Disgruntled community members were given the opportunity to voice their concerns about the the Twin Creek Wind Farm proposal, near Mt Rufus and St Kitts last week.
More than 35 people met on October 17 at the Kapunda Institute for an overview of wind farm planning, hosted by the Light Regional Council.
This is the third community consultation provided to the public since the development was first raised in 2014 by Australian based developers Renewable Energy Systems (RES) Pty Ltd.
This gathering was provided to share background on the formal processes that apply to the consideration of wind farms, including the Twin Farm application which involves three council zones – Mid Murray, Light and Goyder.
The meeting included advice from the council’s planning department and members of the Council Assessment Panel, originally known as Development Assessment Panel.
The proposed development consists of up to 51 turbines, hardstand areas, access roads, two electrical substations, 215MW battery storage facility overhead and underground power lines.
It further includes overhead transmission lines for about 15kms from the on-site substation to an existing transmission line east of Truro, meteorological masts and three temporary construction compounds, including a borrow pit and concrete batching plant.
The total value of the project is estimated at about $242 million and the capacity is estimated at 185mw.
Issues have been raised over the lack of response between the community and RES which include, consideration to noise monitoring/pollution, ecological and natural resources, protected species, people’s amenity, visual impact possible and long-term affects.
Plus, unlike other wind farms in the region such as Keyneton, the Twin Creek Wind Farm is set to be visible from the Barossa, according to a visual influence map presented at a community meeting in April.

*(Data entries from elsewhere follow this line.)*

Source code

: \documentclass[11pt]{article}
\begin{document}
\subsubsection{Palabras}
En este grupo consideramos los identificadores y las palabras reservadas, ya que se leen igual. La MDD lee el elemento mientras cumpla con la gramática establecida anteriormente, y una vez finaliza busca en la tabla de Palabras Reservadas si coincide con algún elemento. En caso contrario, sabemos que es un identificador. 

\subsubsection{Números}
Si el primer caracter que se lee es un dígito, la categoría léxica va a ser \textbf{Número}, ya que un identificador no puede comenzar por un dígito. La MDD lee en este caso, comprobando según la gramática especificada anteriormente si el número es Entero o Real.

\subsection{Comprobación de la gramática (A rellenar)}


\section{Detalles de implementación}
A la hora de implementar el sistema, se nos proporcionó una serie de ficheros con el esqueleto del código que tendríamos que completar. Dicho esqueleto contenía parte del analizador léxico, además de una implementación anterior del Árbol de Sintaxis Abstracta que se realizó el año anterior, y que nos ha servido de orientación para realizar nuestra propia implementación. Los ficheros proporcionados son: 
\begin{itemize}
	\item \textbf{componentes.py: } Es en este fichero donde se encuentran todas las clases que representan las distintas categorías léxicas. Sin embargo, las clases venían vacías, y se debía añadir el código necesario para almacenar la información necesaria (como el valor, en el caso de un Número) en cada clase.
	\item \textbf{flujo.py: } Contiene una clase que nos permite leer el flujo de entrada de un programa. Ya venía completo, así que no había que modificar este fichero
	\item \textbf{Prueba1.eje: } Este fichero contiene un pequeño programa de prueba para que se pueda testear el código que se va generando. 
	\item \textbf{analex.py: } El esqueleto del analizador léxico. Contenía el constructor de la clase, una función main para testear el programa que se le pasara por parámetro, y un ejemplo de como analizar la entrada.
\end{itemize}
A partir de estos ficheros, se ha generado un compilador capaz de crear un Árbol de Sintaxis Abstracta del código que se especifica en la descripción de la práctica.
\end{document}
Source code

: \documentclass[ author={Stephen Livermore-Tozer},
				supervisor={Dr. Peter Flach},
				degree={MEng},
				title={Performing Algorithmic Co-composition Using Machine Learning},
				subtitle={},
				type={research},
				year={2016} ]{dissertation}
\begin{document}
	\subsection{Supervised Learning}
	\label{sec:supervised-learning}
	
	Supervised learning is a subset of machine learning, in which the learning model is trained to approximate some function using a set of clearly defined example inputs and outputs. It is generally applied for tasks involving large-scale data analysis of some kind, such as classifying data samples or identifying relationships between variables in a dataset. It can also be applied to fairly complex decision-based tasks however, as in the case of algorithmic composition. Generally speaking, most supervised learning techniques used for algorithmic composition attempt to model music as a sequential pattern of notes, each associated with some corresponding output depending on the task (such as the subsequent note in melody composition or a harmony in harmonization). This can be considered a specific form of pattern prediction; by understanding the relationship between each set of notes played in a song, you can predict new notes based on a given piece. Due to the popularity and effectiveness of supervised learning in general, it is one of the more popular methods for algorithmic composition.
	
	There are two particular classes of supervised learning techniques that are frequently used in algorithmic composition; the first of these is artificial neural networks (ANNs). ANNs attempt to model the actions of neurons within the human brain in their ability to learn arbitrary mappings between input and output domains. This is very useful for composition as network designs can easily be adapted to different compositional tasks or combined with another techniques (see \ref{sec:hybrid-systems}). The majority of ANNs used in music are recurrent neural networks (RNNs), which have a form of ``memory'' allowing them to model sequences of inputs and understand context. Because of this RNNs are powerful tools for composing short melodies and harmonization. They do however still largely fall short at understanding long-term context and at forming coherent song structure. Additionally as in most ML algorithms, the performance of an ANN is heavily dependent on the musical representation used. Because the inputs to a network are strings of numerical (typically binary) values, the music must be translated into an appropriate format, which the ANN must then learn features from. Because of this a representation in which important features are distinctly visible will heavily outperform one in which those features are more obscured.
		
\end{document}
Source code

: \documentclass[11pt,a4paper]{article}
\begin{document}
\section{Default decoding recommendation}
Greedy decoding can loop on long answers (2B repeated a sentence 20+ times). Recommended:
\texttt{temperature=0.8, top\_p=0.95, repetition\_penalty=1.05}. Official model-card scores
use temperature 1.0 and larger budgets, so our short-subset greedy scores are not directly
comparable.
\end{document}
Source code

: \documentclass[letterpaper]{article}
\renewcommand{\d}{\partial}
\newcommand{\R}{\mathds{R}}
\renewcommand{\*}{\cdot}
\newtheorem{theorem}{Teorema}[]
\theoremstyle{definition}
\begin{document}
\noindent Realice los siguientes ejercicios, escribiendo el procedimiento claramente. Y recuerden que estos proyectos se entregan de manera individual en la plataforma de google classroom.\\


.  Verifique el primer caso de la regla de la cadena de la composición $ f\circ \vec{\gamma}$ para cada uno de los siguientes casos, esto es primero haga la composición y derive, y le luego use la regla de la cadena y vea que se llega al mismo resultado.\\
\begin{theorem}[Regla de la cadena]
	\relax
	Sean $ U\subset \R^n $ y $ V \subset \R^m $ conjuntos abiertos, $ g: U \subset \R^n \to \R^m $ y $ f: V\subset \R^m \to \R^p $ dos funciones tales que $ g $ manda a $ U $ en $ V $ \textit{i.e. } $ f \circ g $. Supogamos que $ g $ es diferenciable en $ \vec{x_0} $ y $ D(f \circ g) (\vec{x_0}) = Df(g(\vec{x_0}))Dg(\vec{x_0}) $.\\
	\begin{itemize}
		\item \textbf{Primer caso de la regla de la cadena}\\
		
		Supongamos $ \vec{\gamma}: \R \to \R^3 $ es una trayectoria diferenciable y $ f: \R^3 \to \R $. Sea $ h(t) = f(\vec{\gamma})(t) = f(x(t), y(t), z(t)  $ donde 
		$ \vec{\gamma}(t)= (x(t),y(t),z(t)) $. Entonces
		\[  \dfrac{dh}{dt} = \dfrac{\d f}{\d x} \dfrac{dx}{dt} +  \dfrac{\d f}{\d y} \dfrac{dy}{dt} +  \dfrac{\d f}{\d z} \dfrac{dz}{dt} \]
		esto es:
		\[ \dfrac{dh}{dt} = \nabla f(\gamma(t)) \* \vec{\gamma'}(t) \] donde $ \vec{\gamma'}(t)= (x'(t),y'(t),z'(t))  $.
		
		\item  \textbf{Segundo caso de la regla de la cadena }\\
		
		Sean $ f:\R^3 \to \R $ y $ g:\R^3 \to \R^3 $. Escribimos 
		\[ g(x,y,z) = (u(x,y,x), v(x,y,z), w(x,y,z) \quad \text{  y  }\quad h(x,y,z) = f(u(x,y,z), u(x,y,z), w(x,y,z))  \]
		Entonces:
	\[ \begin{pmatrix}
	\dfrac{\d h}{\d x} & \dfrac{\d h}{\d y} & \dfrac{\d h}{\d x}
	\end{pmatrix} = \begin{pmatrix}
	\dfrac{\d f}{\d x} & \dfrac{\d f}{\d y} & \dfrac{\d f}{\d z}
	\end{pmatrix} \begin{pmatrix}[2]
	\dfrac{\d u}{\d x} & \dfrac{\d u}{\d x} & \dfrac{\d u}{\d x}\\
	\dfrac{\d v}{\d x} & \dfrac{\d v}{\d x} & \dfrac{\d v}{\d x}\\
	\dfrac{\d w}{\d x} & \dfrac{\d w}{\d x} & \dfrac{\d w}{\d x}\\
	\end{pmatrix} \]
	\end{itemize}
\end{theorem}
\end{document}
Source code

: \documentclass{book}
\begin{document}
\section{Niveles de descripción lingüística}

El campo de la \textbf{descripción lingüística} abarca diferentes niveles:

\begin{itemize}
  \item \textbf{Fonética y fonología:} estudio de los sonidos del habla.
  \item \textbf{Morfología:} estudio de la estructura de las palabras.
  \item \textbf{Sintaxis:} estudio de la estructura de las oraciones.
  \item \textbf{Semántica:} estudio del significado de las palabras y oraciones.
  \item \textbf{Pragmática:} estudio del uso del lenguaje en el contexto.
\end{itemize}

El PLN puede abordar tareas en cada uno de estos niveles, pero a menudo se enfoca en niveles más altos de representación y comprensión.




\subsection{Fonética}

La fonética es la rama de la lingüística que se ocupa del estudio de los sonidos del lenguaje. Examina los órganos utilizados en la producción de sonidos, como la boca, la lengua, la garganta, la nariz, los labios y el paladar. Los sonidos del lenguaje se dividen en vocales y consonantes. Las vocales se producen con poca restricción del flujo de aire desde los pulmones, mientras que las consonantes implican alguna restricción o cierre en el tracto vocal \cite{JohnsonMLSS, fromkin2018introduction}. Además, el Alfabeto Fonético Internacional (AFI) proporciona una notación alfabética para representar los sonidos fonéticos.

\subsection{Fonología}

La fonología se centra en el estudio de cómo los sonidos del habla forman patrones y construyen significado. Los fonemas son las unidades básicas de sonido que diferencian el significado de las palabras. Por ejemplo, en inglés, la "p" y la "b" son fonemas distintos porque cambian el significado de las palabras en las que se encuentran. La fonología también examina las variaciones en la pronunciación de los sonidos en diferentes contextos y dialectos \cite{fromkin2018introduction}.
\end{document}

Hampden’s Mary Morris, who spoke at the meeting and whose property will be located 10kms from the proposed development, desperately seeks answers from RES.
Her primary concern focuses on the Pygmy Blue-tongue lizards, an endangered species which was previously thought to be extinct and rediscovered near Burra in 1992.
However, their chance of survival will be diminished if the application is given the green light due to the size and nature of the wind farm proposal.
Studies on the lizard have previously cited industrial development – such as wind farms – as a threat to its survival.
“The application is for 41km of tracks for access and 49km for underground cabling,” Mrs Morris said.
“These species are also very sensitive to vibrations and shadow flickering; they don’t feed in those conditions,” she said.
Mrs Morris, who wrote to the Minister for the Environment and Energy this month, is desperate to know if “RES has actually referred this project to the Environment Protection Biodiversity Conservation” for consideration.
“Where is the EPBC referral made for the Twin Creek wind farm near Kapunda, Eudunda, St Kitts, Hansborough, Bagot Well and Dutton in SA?,” she said.
RES reveals the site has been selected as it is ideal for a renewable energy development due to very low environmental impacts.
Yet Mrs Morris along with community members, including those neighbouring the site, strongly disagree.
“There are EPBC listed Lomandra grassland communities on and around the site as well as the EPBC Peppermint Box Grassy Woodland ecological communities, which also should trigger EPBC referral,” she stressed.
”The site is not ideal because of the potential adverse impacts from the construction and operation of the wind farm on EPBC listed species and ecological communities which occur on and downstream from the wind farm footprint.”
Concerns further centred on noise monitoring by way of ‘amplitude modulation’, a noise characterisation, referred to as a blade swoosh sound.
“Each turbine is 135 metres in diameter, sweeping 14,500 square metres in area and each fan is the same size as Adelaide Oval playing oval,” she said.
“51 of these will have visual impact for the Barossa Valley.”
During the meeting other factors raised included a duty of care to the people, including those people who have property in the vicinity, but live in town.
“We basically heard about the development through a letter placed in people’s fences,” Mrs Morris said.
As part of the community forum, council advised the public to forward names and reports which support their claims in writing to the council.
According to the council’s manager for strategy and development Craig Doyle, the forum’s “discussions were positive with people in attendance passionate about their region”.
“Under legislation we are not the decision maker, our job is to provide the Council Assessment Panel with a review on the proposal,” Mr Doyle said.
All information is expected to make up a report, gathered by Light Regional Council on the Twin Creek wind farm for the CAP which will then be reviewed by members before being forwarded to the state planning commission panel.
Mr Doyle said at this stage there is no time frames on these movements.